▶ AIM OF THE EXERCISE
Sort through the entries below and pull out lines containing the word "textit".

▶ DATA LISTING
___

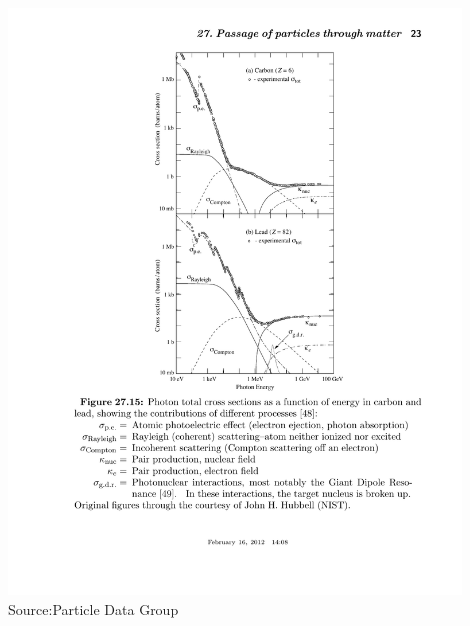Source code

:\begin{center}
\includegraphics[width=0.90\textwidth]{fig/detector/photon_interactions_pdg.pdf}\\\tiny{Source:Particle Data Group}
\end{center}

___

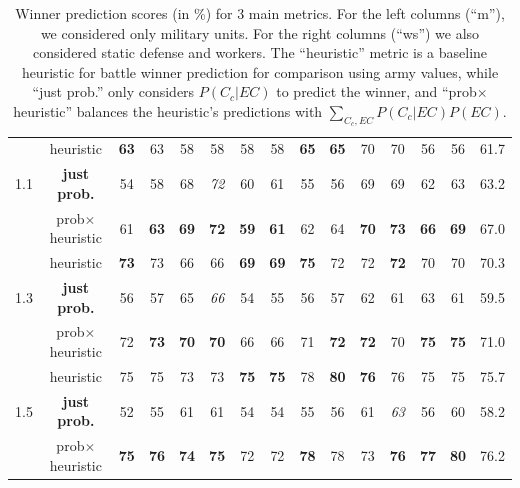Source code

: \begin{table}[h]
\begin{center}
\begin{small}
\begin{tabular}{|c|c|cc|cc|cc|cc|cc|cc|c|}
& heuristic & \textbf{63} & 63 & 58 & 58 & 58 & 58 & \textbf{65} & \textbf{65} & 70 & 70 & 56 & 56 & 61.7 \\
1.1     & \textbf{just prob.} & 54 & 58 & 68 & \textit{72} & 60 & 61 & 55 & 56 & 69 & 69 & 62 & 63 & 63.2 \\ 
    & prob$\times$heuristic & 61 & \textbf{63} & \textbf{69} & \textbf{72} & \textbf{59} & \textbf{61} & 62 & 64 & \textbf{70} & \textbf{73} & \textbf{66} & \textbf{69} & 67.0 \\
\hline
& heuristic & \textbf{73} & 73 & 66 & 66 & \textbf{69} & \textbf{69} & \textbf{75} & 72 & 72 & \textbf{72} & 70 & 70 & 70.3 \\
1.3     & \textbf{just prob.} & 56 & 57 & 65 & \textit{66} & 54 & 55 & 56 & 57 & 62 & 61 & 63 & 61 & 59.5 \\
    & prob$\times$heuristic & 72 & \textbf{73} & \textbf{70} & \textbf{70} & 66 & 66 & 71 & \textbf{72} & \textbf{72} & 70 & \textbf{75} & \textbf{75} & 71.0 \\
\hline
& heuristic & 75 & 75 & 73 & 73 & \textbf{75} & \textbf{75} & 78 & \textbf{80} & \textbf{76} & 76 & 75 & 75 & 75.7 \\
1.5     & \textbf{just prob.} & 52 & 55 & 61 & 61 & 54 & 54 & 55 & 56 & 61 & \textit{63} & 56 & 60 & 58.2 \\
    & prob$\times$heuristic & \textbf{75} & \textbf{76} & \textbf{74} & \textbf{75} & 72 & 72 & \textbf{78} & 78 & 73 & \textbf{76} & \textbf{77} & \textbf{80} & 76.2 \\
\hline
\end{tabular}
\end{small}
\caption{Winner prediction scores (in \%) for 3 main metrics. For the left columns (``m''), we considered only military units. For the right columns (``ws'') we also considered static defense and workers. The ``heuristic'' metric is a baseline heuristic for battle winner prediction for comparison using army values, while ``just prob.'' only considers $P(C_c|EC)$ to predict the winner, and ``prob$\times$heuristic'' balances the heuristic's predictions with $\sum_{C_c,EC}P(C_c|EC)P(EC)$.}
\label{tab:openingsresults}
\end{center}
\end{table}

___

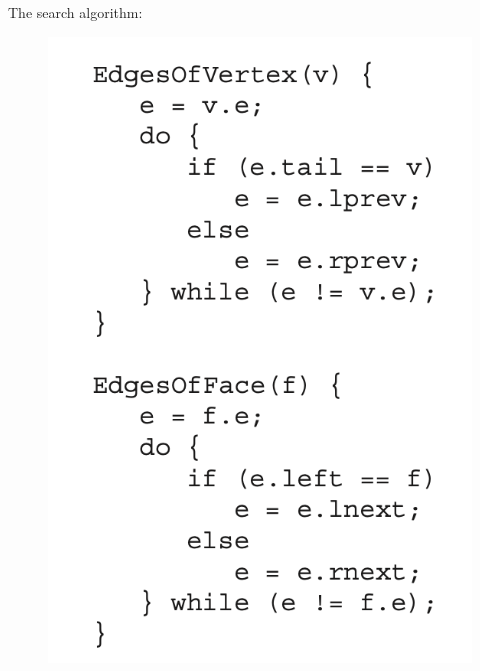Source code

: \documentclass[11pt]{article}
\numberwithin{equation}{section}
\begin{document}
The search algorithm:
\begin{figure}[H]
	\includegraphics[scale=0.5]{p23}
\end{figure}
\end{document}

___

▶ ANSWER AREA
1.1     & \textbf{just prob.} & 54 & 58 & 68 & \textit{72} & 60 & 61 & 55 & 56 & 69 & 69 & 62 & 63 & 63.2 \\ 
1.3     & \textbf{just prob.} & 56 & 57 & 65 & \textit{66} & 54 & 55 & 56 & 57 & 62 & 61 & 63 & 61 & 59.5 \\
1.5     & \textbf{just prob.} & 52 & 55 & 61 & 61 & 54 & 54 & 55 & 56 & 61 & \textit{63} & 56 & 60 & 58.2 \\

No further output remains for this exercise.